I would invite readers to consider the option of protecting their child until the age of 18 with a magical cape, which would perfectly protect the child so that she’d never experience social rejection, would never fall down and skin her knee, would never be insulted and teased. If you could magically grant your newborn baby complete protection from physical and emotional suffering and pain for 18 years but then, on her 18th birthday, the cape is removed and she goes off to college — would you do it? Most people can see instantly that that would cripple their child; that that would prevent her from maturing.

And so the best metaphor, though it’s not actually a metaphor but rather a homology — in other words, a similarly structured thing — is the immune system. The immune system, like the nervous system, comes into the world unfinished. And it requires experience to finish itself.

But it turns out society has gradually adopted something like a cape of protection over the past several decades. He refers to it in the book as the “cult of safetyism” and traces its development to several factors, one of which is round-the-clock cable news:

In the last half of the book we investigate six different threads that all combine to create the problem we’re now facing now.

In terms of recent history, I can just point to a few things. One is rising wealth and declining family size all over the world, which means that people invest more in each child. Second, as competition for university in the United States rose and rose, the pressure on children to spend their childhood preparing for college increased, which meant they had less time for play.

Third, and among the most important of all factors, the changing media environment of the 1980s, with cable TV, meant that any child who was abducted could now become the front and center of everyone’s consciousness for weeks and weeks. There could be 24-hour coverage…

So, until the 1980s, almost all children had unsupervised play time.
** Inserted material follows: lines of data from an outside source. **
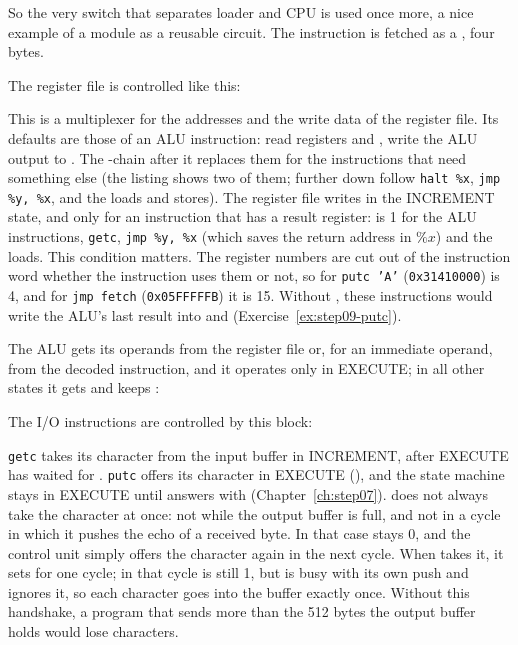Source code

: 
So the very switch that separates loader and CPU is used once more, a nice
example of a module as a reusable circuit. The instruction is fetched as a
, four bytes.

The register file is controlled like this:


This is a multiplexer for the addresses and the write data of the register
file. Its defaults are those of an ALU instruction: read registers 
and , write the ALU output  to . The
-chain after it replaces them for the instructions that need something
else (the listing shows two of them; further down follow \texttt{halt \%x},
\texttt{jmp \%y, \%x}, and the loads and stores). The register file writes in
the INCREMENT state, and only for an instruction that has a result register:
 is 1 for the ALU instructions, \texttt{getc}, \texttt{jmp \%y,
\%x} (which saves the return address in $\%x$) and the loads. This condition
matters. The register numbers are cut out of the instruction word whether the
instruction uses them or not, so for \texttt{putc 'A'} (\texttt{0x31410000})
 is 4, and for \texttt{jmp fetch} (\texttt{0x05FFFFFB}) it is 15.
Without , these instructions would write the ALU's last result
into  and  (Exercise~\ref{ex:step09-putc}).

The ALU gets its operands from the register file or, for an immediate
operand, from the decoded instruction, and it operates only in EXECUTE; in
all other states it gets  and keeps :


The I/O instructions are controlled by this block:


\texttt{getc} takes its character from the input buffer in INCREMENT, after
EXECUTE has waited for . \texttt{putc} offers its character
in EXECUTE (), and the state machine stays in EXECUTE until
 answers with  (Chapter~\ref{ch:step07}).
 does not always take the character at once: not while the output
buffer is full, and not in a cycle in which it pushes the echo of a received
byte. In that case  stays 0, and the control unit simply
offers the character again in the next cycle. When  takes it, it
sets  for one cycle; in that cycle  is still
1, but  is busy with its own push and ignores it, so each character
goes into the buffer exactly once. Without this handshake, a program that
sends more than the 512 bytes the output buffer holds would lose characters.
Almost everyone I talked to who’s over about 40 remembers going out to play. Then you’d come back in for dinner. But sometime in the 1990s that stopped for most middle-class families and above.
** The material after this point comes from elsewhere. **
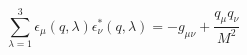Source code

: \begin{equation*}
        \sum_{\lambda=1}^{3} \epsilon_\mu(q,\lambda)\epsilon^*_\nu(q,\lambda)
        = -g_{\mu\nu} + \frac{q_\mu q_\nu}{M^2}
\end{equation*}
Now, when I speak at colleges and ask the students at what age they could walk over to a friend’s house or play outside with no adult knowing where they were, the answer is normally around 13 or 14. It’s rarely below twelve. So this is one of the biggest factors.

This is something that all of the parents I know have talked about at some point. When I was seven up to maybe the age of 10, my family lived in a fairly nice part of Northern Virginia. Not rich, but solidly middle class. My best friend at the time was named Daniel. He and I both had bicycles with banana seats and coaster brakes and on the weekends we would get up and go for a ride. One of the things I particularly enjoyed at the time was trying to get lost. That’s not a metaphor. We would set out to see if we could ride someplace we’d never been to before, a new neighborhood that didn’t look familiar. And we’d be gone, riding into the unknown, for an hour or more.

Another fond memory I have from this same age: Playing in the dump. We didn’t have a real dump in the suburbs, but I had one friend named Toby whose house backed up to a wooded area where there had once been a gas station. This area had somehow become a kind of unofficial town dump full of used appliances, tires, car parts, just a lot of old junk. A great time, circa age 9 was going into this tetanus factory and building a fort out of the garbage.

Did my parents know what we were doing? Not exactly I guess, but they knew we were running off by ourselves for hours at a time (either into the woods or out onto the streets on our bikes). They definitely were fine with that. In fact, I had the impression at the time that all the parents were fine with it.

Can you imagine what would happen if some parent allowed their 8-9 year old to do these things now? I think it’s very possible they would be arrested, certainly for letting kids play in a dump in the woods but maybe even for letting them ride a mile from home unsupervised.

And here’s the thing about all of this. I’m not sure we ever really went that far. I mean, maybe a mile or two, but not five or ten. We wanted to push the boundaries but we also didn’t want to actually get lost forever. I’m not sure kids today know what that feels like or, if they do, maybe it’s a block from home instead of a mile. And yes, that applies to my kids too because as much as it seems crazy to me, I’m probably as overprotective as everyone else.

Anyway, I’m definitely going to pick up Haidt’s book. It just seems impossible that the changes we’ve seen in how parents treat their kids (not to mention all the technological changes) aren’t having some impact in how kids think about risk.